For every entry, reproduce the wording exactly and omit any image it holds.

● ● ● ● ●

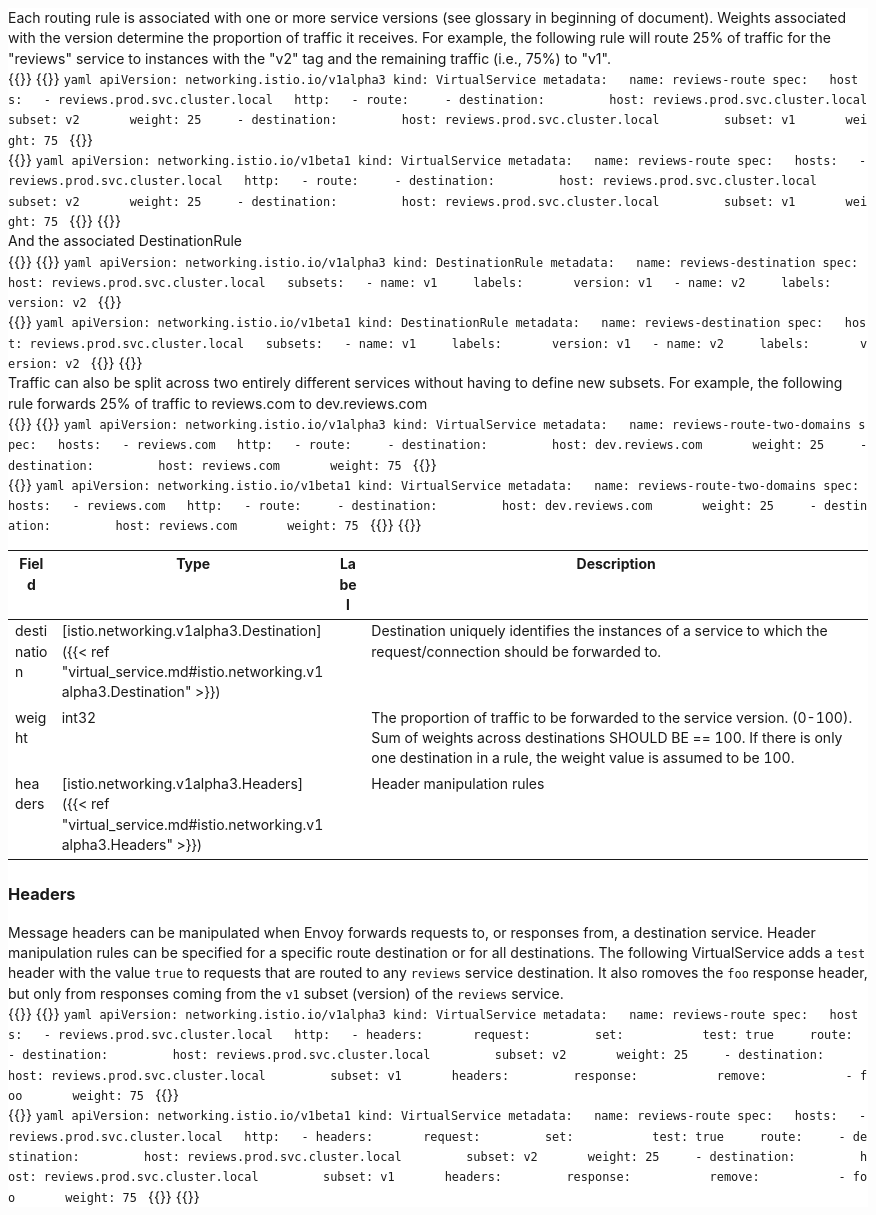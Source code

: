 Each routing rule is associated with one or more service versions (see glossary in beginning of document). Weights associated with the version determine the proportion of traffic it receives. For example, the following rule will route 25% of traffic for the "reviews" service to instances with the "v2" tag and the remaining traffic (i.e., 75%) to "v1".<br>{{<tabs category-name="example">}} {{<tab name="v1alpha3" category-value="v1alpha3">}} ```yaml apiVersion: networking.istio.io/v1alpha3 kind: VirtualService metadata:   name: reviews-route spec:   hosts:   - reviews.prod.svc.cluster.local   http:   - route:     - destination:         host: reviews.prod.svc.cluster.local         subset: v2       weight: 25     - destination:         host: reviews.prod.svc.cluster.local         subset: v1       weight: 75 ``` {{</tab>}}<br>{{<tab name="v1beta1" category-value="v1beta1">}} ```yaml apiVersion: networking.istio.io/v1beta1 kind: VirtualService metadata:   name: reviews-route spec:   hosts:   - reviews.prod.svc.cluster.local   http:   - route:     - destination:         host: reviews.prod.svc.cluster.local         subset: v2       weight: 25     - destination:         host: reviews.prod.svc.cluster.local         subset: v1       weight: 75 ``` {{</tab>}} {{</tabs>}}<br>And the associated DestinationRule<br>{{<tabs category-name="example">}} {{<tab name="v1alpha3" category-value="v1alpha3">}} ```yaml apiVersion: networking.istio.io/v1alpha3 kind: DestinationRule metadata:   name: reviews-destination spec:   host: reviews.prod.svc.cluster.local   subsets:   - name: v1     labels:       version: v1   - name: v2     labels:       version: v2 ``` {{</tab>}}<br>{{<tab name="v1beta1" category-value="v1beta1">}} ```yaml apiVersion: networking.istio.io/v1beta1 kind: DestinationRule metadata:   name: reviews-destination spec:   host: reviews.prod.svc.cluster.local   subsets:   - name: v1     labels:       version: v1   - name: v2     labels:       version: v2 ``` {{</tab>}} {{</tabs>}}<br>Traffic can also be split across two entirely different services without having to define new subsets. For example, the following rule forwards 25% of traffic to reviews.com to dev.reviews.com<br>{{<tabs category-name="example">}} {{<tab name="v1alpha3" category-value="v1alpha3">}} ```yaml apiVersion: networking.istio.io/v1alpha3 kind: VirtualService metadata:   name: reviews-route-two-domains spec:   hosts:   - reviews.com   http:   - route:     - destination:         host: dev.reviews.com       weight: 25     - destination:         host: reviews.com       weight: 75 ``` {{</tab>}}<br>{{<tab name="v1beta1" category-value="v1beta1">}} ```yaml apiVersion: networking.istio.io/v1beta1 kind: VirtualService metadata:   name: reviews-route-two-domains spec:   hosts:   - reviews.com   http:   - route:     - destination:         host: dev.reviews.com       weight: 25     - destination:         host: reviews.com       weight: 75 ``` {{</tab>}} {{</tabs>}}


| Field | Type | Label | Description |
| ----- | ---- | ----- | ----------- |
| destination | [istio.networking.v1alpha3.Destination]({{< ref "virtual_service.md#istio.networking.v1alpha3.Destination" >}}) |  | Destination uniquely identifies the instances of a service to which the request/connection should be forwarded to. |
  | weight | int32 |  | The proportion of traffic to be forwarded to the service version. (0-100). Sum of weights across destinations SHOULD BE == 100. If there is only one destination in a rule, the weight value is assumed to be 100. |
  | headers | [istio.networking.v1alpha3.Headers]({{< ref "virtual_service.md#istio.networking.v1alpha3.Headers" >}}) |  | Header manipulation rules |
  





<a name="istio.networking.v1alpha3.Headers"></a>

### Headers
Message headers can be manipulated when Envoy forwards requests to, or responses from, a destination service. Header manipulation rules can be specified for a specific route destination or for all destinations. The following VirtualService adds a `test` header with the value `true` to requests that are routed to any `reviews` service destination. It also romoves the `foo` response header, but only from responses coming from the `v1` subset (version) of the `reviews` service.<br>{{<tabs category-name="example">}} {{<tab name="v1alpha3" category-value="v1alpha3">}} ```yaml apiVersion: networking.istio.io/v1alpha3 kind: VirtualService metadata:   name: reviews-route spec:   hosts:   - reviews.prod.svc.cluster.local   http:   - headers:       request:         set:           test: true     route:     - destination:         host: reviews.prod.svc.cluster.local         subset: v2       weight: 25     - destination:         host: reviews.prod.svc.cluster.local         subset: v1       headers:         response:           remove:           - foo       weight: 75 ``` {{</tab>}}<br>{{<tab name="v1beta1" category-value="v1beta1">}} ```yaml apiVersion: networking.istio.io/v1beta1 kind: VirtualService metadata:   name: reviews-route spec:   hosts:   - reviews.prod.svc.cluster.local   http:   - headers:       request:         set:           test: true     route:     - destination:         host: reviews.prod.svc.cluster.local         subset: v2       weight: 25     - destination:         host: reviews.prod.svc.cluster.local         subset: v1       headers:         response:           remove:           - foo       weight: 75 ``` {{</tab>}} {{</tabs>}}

● ● ● ● ●

* [Task solution]
Source code

: Each routing rule is associated with one or more service versions (see glossary in beginning of document). Weights associated with the version determine the proportion of traffic it receives. For example, the following rule will route 25% of traffic for the "reviews" service to instances with the "v2" tag and the remaining traffic (i.e., 75%) to "v1".<br>{{<tabs category-name="example">}} {{<tab name="v1alpha3" category-value="v1alpha3">}} ```yaml apiVersion: networking.istio.io/v1alpha3 kind: VirtualService metadata:   name: reviews-route spec:   hosts:   - reviews.prod.svc.cluster.local   http:   - route:     - destination:         host: reviews.prod.svc.cluster.local         subset: v2       weight: 25     - destination:         host: reviews.prod.svc.cluster.local         subset: v1       weight: 75 ``` {{</tab>}}<br>{{<tab name="v1beta1" category-value="v1beta1">}} ```yaml apiVersion: networking.istio.io/v1beta1 kind: VirtualService metadata:   name: reviews-route spec:   hosts:   - reviews.prod.svc.cluster.local   http:   - route:     - destination:         host: reviews.prod.svc.cluster.local         subset: v2       weight: 25     - destination:         host: reviews.prod.svc.cluster.local         subset: v1       weight: 75 ``` {{</tab>}} {{</tabs>}}<br>And the associated DestinationRule<br>{{<tabs category-name="example">}} {{<tab name="v1alpha3" category-value="v1alpha3">}} ```yaml apiVersion: networking.istio.io/v1alpha3 kind: DestinationRule metadata:   name: reviews-destination spec:   host: reviews.prod.svc.cluster.local   subsets:   - name: v1     labels:       version: v1   - name: v2     labels:       version: v2 ``` {{</tab>}}<br>{{<tab name="v1beta1" category-value="v1beta1">}} ```yaml apiVersion: networking.istio.io/v1beta1 kind: DestinationRule metadata:   name: reviews-destination spec:   host: reviews.prod.svc.cluster.local   subsets:   - name: v1     labels:       version: v1   - name: v2     labels:       version: v2 ``` {{</tab>}} {{</tabs>}}<br>Traffic can also be split across two entirely different services without having to define new subsets. For example, the following rule forwards 25% of traffic to reviews.com to dev.reviews.com<br>{{<tabs category-name="example">}} {{<tab name="v1alpha3" category-value="v1alpha3">}} ```yaml apiVersion: networking.istio.io/v1alpha3 kind: VirtualService metadata:   name: reviews-route-two-domains spec:   hosts:   - reviews.com   http:   - route:     - destination:         host: dev.reviews.com       weight: 25     - destination:         host: reviews.com       weight: 75 ``` {{</tab>}}<br>{{<tab name="v1beta1" category-value="v1beta1">}} ```yaml apiVersion: networking.istio.io/v1beta1 kind: VirtualService metadata:   name: reviews-route-two-domains spec:   hosts:   - reviews.com   http:   - route:     - destination:         host: dev.reviews.com       weight: 25     - destination:         host: reviews.com       weight: 75 ``` {{</tab>}} {{</tabs>}}


| Field | Type | Label | Description |
| ----- | ---- | ----- | ----------- |
| destination | [istio.networking.v1alpha3.Destination]({{< ref "virtual_service.md#istio.networking.v1alpha3.Destination" >}}) |  | Destination uniquely identifies the instances of a service to which the request/connection should be forwarded to. |
  | weight | int32 |  | The proportion of traffic to be forwarded to the service version. (0-100). Sum of weights across destinations SHOULD BE == 100. If there is only one destination in a rule, the weight value is assumed to be 100. |
  | headers | [istio.networking.v1alpha3.Headers]({{< ref "virtual_service.md#istio.networking.v1alpha3.Headers" >}}) |  | Header manipulation rules |
  





<a name="istio.networking.v1alpha3.Headers"></a>

### Headers
Message headers can be manipulated when Envoy forwards requests to, or responses from, a destination service. Header manipulation rules can be specified for a specific route destination or for all destinations. The following VirtualService adds a `test` header with the value `true` to requests that are routed to any `reviews` service destination. It also romoves the `foo` response header, but only from responses coming from the `v1` subset (version) of the `reviews` service.<br>{{<tabs category-name="example">}} {{<tab name="v1alpha3" category-value="v1alpha3">}} ```yaml apiVersion: networking.istio.io/v1alpha3 kind: VirtualService metadata:   name: reviews-route spec:   hosts:   - reviews.prod.svc.cluster.local   http:   - headers:       request:         set:           test: true     route:     - destination:         host: reviews.prod.svc.cluster.local         subset: v2       weight: 25     - destination:         host: reviews.prod.svc.cluster.local         subset: v1       headers:         response:           remove:           - foo       weight: 75 ``` {{</tab>}}<br>{{<tab name="v1beta1" category-value="v1beta1">}} ```yaml apiVersion: networking.istio.io/v1beta1 kind: VirtualService metadata:   name: reviews-route spec:   hosts:   - reviews.prod.svc.cluster.local   http:   - headers:       request:         set:           test: true     route:     - destination:         host: reviews.prod.svc.cluster.local         subset: v2       weight: 25     - destination:         host: reviews.prod.svc.cluster.local         subset: v1       headers:         response:           remove:           - foo       weight: 75 ``` {{</tab>}} {{</tabs>}}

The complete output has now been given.